When he first became the consort to the Queen, Prince Philip struggled with life as a working royal and finding purpose in his royal duties.
In his new book, Long Live the Queen! 13 Rules for Living from Britain's Longest Reigning Monarch, royal author Bryan Kozlowski explains that Philip was so unhappy during the first year of Elizabeth's reign that he became physically ill and was bedridden for three weeks.
"He came down with a severe case of jaundice—a condition often linked with stress and depression—and spent three agonizing weeks in a dark room trying to recover," Kozlowski writes.
Being a member of the royal family requires a lot of work—and a lot of personal sacrifice. Pretty much everyone who marries into the royal family and the life of a working royal learns this lesson the hard way and fast. This doesn't just go for modern Windsors-by-marriage like Meghan Markle and Princess Diana. Queen Elizabeth's husband, Prince Philip, also reportedly struggled to adjust to life as a working royal.

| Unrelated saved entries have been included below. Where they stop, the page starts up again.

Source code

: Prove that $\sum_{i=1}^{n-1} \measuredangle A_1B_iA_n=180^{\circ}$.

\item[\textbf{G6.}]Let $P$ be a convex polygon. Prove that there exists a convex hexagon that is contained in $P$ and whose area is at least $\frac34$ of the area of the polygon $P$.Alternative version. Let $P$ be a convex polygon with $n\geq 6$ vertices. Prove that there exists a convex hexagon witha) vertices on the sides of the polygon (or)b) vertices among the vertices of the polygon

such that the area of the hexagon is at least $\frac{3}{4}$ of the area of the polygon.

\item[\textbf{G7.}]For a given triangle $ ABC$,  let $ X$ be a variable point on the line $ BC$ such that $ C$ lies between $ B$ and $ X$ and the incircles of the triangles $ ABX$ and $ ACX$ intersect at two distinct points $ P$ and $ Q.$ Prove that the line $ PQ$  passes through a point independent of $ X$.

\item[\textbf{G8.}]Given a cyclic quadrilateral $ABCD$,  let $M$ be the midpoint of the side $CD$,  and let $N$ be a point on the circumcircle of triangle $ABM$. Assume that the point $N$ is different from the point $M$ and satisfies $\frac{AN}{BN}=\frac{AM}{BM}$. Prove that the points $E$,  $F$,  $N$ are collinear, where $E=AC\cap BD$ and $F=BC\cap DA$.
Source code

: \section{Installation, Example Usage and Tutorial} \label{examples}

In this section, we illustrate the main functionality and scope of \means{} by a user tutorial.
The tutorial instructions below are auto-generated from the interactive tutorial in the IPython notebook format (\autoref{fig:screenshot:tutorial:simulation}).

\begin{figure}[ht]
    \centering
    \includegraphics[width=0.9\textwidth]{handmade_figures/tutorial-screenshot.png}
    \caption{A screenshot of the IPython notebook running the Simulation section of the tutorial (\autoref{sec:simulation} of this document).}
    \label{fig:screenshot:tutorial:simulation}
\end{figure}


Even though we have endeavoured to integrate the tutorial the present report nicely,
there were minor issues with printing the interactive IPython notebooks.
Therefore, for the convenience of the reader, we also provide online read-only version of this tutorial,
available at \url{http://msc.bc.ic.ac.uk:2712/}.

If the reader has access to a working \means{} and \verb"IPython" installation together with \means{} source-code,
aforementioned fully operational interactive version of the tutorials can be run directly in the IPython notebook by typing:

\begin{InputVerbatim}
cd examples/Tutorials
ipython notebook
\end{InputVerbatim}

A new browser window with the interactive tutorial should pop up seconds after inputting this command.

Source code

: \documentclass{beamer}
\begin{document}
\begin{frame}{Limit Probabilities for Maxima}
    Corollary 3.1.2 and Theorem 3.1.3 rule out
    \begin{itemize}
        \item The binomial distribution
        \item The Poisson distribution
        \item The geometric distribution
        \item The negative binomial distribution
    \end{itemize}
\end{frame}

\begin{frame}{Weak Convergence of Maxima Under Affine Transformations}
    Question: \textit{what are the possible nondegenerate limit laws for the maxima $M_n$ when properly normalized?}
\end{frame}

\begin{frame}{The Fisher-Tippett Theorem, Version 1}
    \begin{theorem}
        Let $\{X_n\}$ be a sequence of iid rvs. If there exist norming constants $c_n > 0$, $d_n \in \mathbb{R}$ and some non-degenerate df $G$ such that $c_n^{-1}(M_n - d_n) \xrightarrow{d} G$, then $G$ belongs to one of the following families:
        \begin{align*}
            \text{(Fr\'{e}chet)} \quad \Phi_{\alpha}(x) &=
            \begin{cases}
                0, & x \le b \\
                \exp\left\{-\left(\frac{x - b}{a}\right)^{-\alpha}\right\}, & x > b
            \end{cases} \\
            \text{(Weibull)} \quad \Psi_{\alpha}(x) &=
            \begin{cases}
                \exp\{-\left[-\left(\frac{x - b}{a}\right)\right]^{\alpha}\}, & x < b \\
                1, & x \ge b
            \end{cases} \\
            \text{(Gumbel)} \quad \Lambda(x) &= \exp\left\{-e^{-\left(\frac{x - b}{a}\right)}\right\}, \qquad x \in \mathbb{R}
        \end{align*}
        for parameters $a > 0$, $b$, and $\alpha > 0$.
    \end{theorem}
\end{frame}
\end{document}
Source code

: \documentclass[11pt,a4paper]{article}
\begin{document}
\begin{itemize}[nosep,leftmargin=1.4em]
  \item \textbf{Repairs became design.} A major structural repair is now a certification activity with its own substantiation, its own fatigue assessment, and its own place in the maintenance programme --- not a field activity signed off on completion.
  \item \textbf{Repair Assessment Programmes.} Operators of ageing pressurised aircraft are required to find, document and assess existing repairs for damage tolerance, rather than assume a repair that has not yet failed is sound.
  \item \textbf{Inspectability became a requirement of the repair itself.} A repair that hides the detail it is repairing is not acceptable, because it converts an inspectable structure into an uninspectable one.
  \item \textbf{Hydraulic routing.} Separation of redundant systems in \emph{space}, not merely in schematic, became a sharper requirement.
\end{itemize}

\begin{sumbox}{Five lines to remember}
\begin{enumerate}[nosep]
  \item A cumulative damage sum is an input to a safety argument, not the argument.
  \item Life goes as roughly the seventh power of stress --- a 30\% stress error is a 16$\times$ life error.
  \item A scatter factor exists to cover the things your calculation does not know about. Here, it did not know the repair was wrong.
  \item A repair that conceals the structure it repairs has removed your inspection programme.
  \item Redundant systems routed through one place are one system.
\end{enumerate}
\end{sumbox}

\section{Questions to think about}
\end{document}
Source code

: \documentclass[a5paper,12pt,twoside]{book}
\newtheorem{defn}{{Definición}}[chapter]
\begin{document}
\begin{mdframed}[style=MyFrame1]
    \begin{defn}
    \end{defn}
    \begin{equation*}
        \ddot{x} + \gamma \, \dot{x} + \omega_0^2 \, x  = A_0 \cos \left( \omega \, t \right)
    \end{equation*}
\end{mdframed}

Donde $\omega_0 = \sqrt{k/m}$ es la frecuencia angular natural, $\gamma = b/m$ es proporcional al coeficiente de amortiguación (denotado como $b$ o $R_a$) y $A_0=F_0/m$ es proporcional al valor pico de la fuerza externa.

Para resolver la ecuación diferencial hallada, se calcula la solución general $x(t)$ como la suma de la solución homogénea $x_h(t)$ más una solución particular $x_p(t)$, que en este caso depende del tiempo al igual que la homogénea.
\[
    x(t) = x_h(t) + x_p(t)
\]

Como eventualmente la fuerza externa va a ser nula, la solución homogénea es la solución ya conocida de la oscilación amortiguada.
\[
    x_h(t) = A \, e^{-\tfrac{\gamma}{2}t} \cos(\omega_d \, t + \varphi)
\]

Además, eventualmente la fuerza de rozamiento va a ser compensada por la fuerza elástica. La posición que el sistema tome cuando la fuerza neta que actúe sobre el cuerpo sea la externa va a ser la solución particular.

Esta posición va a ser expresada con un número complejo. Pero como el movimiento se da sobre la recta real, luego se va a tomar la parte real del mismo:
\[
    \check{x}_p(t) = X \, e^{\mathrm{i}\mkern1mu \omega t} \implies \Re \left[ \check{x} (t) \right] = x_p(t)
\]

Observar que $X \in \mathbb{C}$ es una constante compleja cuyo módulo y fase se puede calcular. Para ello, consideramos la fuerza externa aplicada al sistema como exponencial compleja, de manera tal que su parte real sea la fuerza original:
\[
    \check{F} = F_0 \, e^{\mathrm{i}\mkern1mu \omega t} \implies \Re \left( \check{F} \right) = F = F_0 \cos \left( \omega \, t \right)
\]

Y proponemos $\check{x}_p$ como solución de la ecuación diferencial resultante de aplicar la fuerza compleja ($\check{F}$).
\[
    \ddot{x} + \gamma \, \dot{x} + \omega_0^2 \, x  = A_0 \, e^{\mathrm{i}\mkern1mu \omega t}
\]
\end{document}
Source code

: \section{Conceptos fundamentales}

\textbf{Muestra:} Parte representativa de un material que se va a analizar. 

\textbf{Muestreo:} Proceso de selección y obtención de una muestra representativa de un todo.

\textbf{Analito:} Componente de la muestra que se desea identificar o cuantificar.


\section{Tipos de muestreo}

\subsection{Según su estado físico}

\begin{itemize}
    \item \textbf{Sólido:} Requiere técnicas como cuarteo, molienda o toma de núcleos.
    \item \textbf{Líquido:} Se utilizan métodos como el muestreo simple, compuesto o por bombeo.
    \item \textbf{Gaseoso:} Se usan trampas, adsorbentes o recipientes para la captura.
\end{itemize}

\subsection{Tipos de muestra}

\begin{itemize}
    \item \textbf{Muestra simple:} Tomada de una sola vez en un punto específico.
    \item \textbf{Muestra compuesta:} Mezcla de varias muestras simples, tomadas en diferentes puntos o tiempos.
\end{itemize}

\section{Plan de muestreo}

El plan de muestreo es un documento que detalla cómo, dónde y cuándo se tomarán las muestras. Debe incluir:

Philip's less-than-enthusiastic attitude about giving up his life in the Royal Navy for the job of Consort to the Queen was well-documented in the early seasons of Netflix's royal drama The Crown, of course, but according to royal author Bryan Kozlowski, adjusting to his royal duties actually made Philip physically ill.
In his new book Long Live the Queen! 13 Rules for Living from Britain's Longest Reigning Monarch, Kozlowski describes Philip's early struggles after Elizabeth took the throne, writing:
"Beginning royal life with energetic purpose, enjoying a fulfilling and quickly advancing career in the Royal Navy, the King's untimely death drastically rerouted those plans. Putting his naval life on permanent hold, he became the Queen's consort, a vacuously vague position Philip once described as making him feel more like 'a bloody amoeba' than a man. Without a definable role (or one he regarded as terribly important), Philip became decidedly mopey, quick-tempered and eventually seriously unwell. In his first year as consort, he came down with a severe case of jaundice—a condition often linked with stress and depression—and spent three agonizing weeks in a dark room trying to recover."
Oof. Thankfully, Philip did eventually seem to find his groove in his new role as a full-time working royal, carrying out royal duties until he retired from public duties in August 2017 at the ripe old age of 96.